Look at soil structure and paddock damage in this wet weather.

"I was on a farm yesterday that, like many, is experiencing record amounts of rain," Piers Badnell, DairyCo extension officer says. "We walked the paddocks to get a good idea of the grazing situation and looked at the lows, who have grazed through the season and are doing a good job despite the rain.

"The state of the majority of paddocks were reasonably good but a couple, where cows had been on several times and on the worst wet days, were showing signs of potential soil damage and need an eye kept on them.
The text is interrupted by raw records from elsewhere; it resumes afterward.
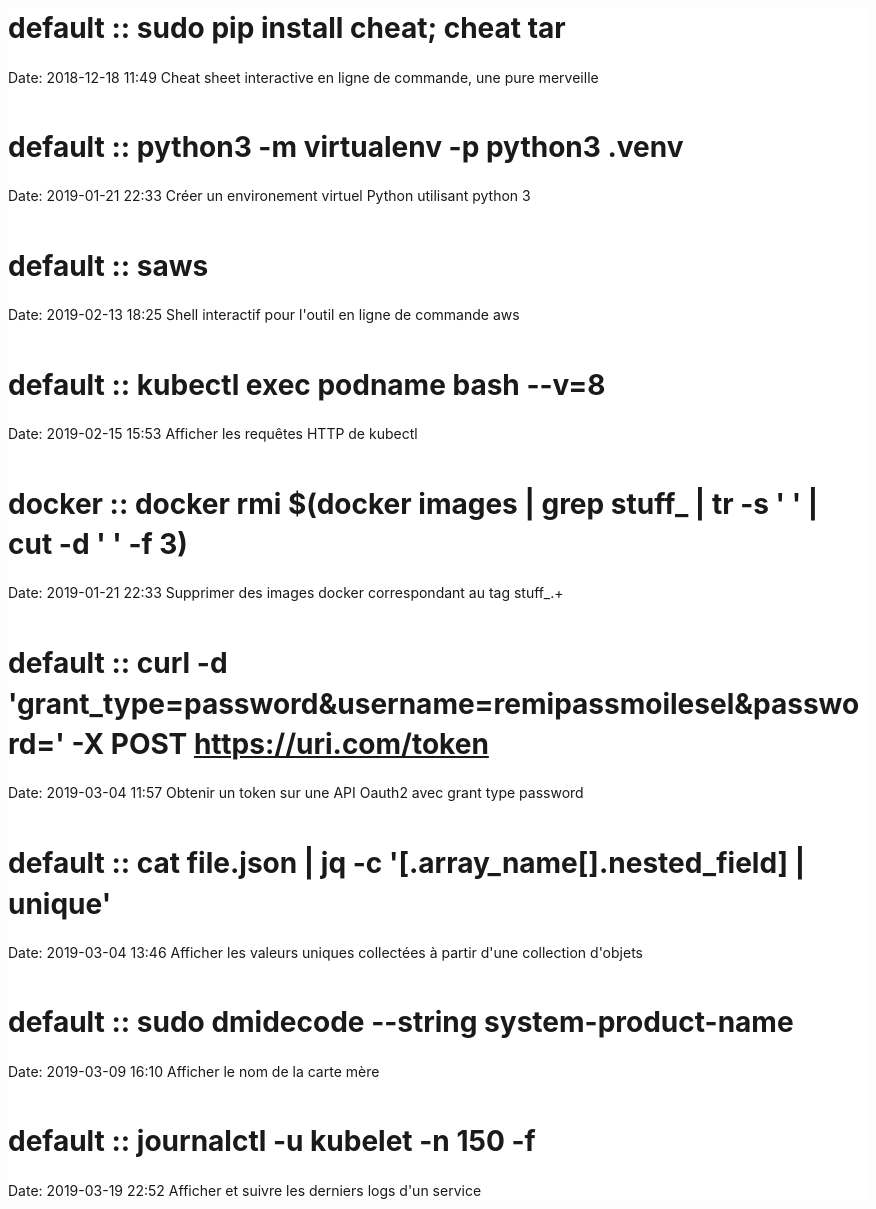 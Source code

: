 
# default :: sudo pip install cheat; cheat tar 
Date: 2018-12-18 11:49
Cheat sheet interactive en ligne de commande, une pure merveille


# default :: python3 -m virtualenv -p python3 .venv 
Date: 2019-01-21 22:33
Créer un environement virtuel Python utilisant python 3


# default :: saws 
Date: 2019-02-13 18:25
Shell interactif pour l'outil en ligne de commande aws


# default :: kubectl exec podname bash --v=8 
Date: 2019-02-15 15:53
Afficher les requêtes HTTP de kubectl


# docker :: docker rmi $(docker images | grep stuff_ | tr -s ' ' | cut -d ' ' -f 3) 
Date: 2019-01-21 22:33
Supprimer des images docker correspondant au tag stuff_.+


# default :: curl -d 'grant_type=password&username=remipassmoilesel&password=' -X POST https://uri.com/token 
Date: 2019-03-04 11:57
Obtenir un token sur une API Oauth2 avec grant type password


# default :: cat file.json | jq -c '[.array_name[].nested_field] | unique' 
Date: 2019-03-04 13:46
Afficher les valeurs uniques collectées à partir d'une collection d'objets


# default :: sudo dmidecode --string system-product-name 
Date: 2019-03-09 16:10
Afficher le nom de la carte mère


# default :: journalctl -u kubelet -n 150 -f 
Date: 2019-03-19 22:52
Afficher et suivre les derniers logs d'un service
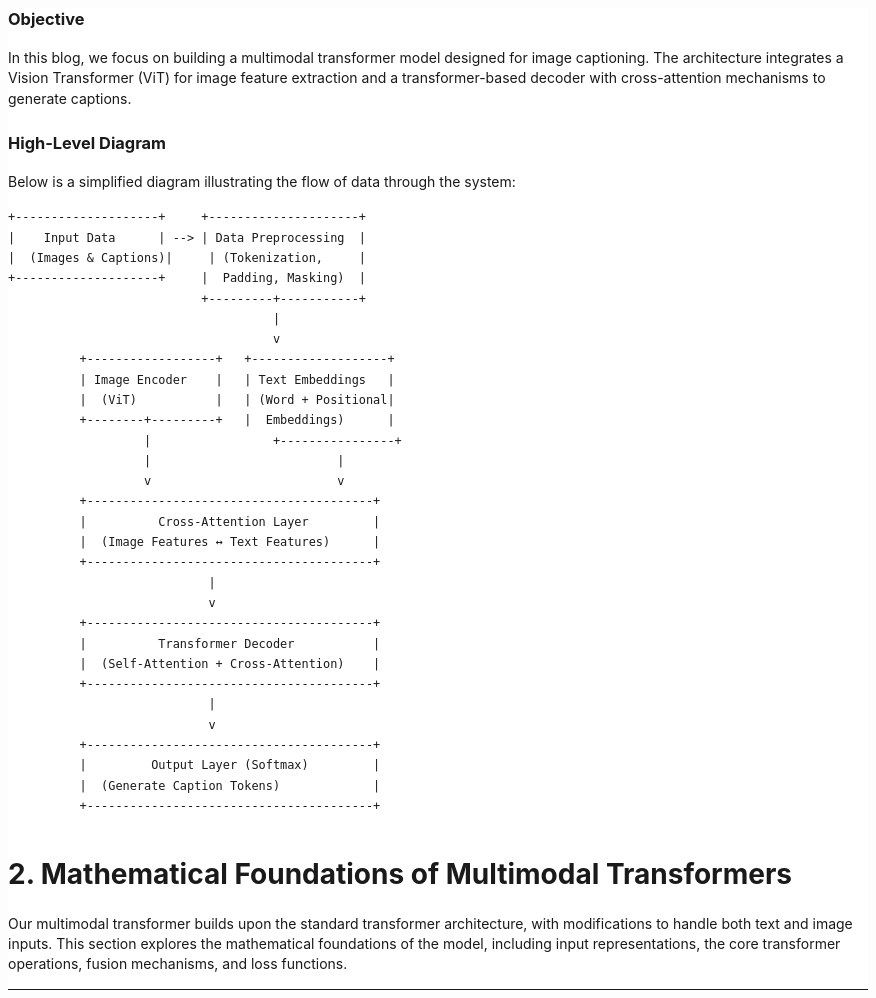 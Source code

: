 ### **Objective**

In this blog, we focus on building a multimodal transformer model designed for image captioning. The architecture integrates a Vision Transformer (ViT) for image feature extraction and a transformer-based decoder with cross-attention mechanisms to generate captions.

### **High-Level Diagram**

Below is a simplified diagram illustrating the flow of data through the system:

```plaintext
+--------------------+     +---------------------+
|    Input Data      | --> | Data Preprocessing  |
|  (Images & Captions)|     | (Tokenization,     |
+--------------------+     |  Padding, Masking)  |
                           +---------+-----------+
                                     |
                                     v
          +------------------+   +-------------------+
          | Image Encoder    |   | Text Embeddings   |
          |  (ViT)           |   | (Word + Positional|
          +--------+---------+   |  Embeddings)      |
                   |                 +----------------+
                   |                          |
                   v                          v
          +----------------------------------------+
          |          Cross-Attention Layer         |
          |  (Image Features ↔ Text Features)      |
          +----------------------------------------+
                            |
                            v
          +----------------------------------------+
          |          Transformer Decoder           |
          |  (Self-Attention + Cross-Attention)    |
          +----------------------------------------+
                            |
                            v
          +----------------------------------------+
          |         Output Layer (Softmax)         |
          |  (Generate Caption Tokens)             |
          +----------------------------------------+
```

# **2. Mathematical Foundations of Multimodal Transformers**

Our multimodal transformer builds upon the standard transformer architecture, with modifications to handle both text and image inputs. This section explores the mathematical foundations of the model, including input representations, the core transformer operations, fusion mechanisms, and loss functions.

---

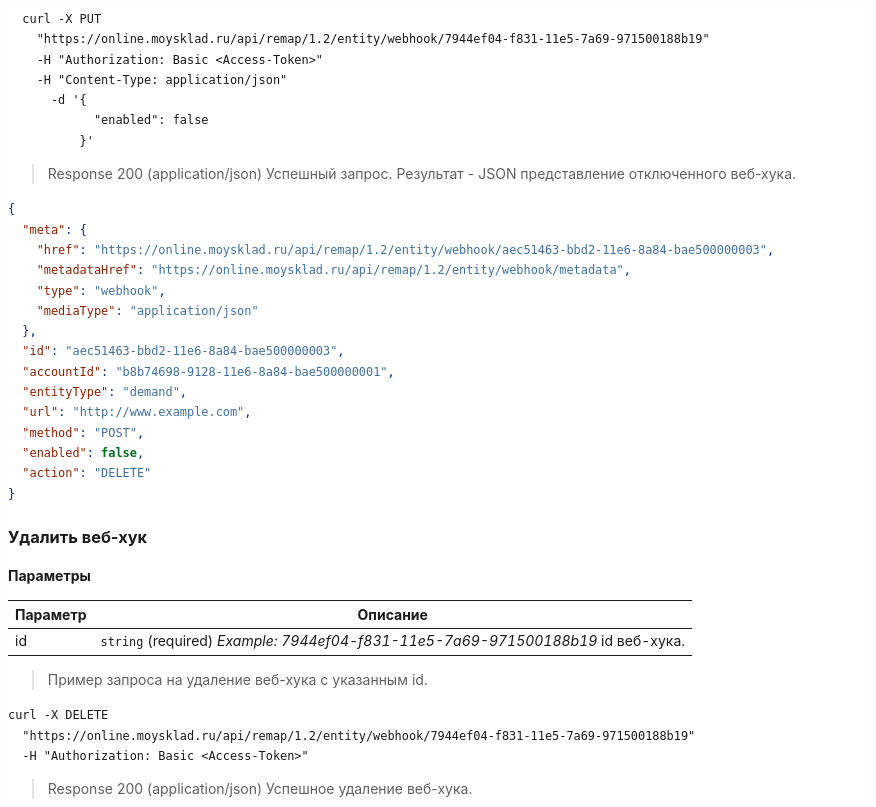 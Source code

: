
 ```shell
  curl -X PUT
    "https://online.moysklad.ru/api/remap/1.2/entity/webhook/7944ef04-f831-11e5-7a69-971500188b19"
    -H "Authorization: Basic <Access-Token>"
    -H "Content-Type: application/json"
      -d '{
            "enabled": false
          }'  
```

> Response 200 (application/json)
Успешный запрос. Результат - JSON представление отключенного веб-хука.

```json
{
  "meta": {
    "href": "https://online.moysklad.ru/api/remap/1.2/entity/webhook/aec51463-bbd2-11e6-8a84-bae500000003",
    "metadataHref": "https://online.moysklad.ru/api/remap/1.2/entity/webhook/metadata",
    "type": "webhook",
    "mediaType": "application/json"
  },
  "id": "aec51463-bbd2-11e6-8a84-bae500000003",
  "accountId": "b8b74698-9128-11e6-8a84-bae500000001",
  "entityType": "demand",
  "url": "http://www.example.com",
  "method": "POST",
  "enabled": false,
  "action": "DELETE"
}
```

### Удалить веб-хук 

**Параметры**

|Параметр   |Описание   | 
|---|---|
|id |  `string` (required) *Example: 7944ef04-f831-11e5-7a69-971500188b19* id веб-хука.|

> Пример запроса на удаление веб-хука с указанным id.

```shell
curl -X DELETE
  "https://online.moysklad.ru/api/remap/1.2/entity/webhook/7944ef04-f831-11e5-7a69-971500188b19"
  -H "Authorization: Basic <Access-Token>"
```

> Response 200 (application/json)
Успешное удаление веб-хука.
"In one of these paddocks we found that it was very wet in the top 10cm or so of soil, with water obviously not draining away," he explains. "We wanted to find out if the whole soil was water logged so dug a deeper hole and at about 30cm deep we found a plough pan, the field had been wheat last year and was put into grass last September. Below this pan the soil was dry.

"Although there is nothing we can do now about this situation we need to think about plans for this paddock in order to get better drainage in the future, and get cows grazing it longer in wet periods.

"The plan is to look again in September and, if conditions are still the same, look at using a sward lifter to break the pan and improve the drainage for next year."

Piers continues: "We dug another hole in another paddock that was underperforming and found a slight panning in the top layer, as a result of repeated cow traffic in the wet weather.

"Again we'll go back and look in September but we may need to think about what to do. In certain soils worm activity may work to rectify the situation, or in clay soils a bit of wet and dry (the rain will stop eventually!) may help. If not it's worth thinking about a slit aerater to break the pan and get the soil working again.

"Another field had been knocked about a bit in the wet with some roots showing from foot damage, a clear sign the sward is damaged. We'll look again in September when the grass will have maximised its tillering and may have rectified itself. If not the paddock will be raked and some grass seed will be spread to patch the bare areas and even the surface.

"Finally I attended the British Grassland Society (BGS) Summer Tour to south west Wales this week. We saw some excellent farms and there were plenty of ideas to take home and use. If you want to see this sort of thing, join BGS and get on the tour next year to Cumbria," Piers concludes.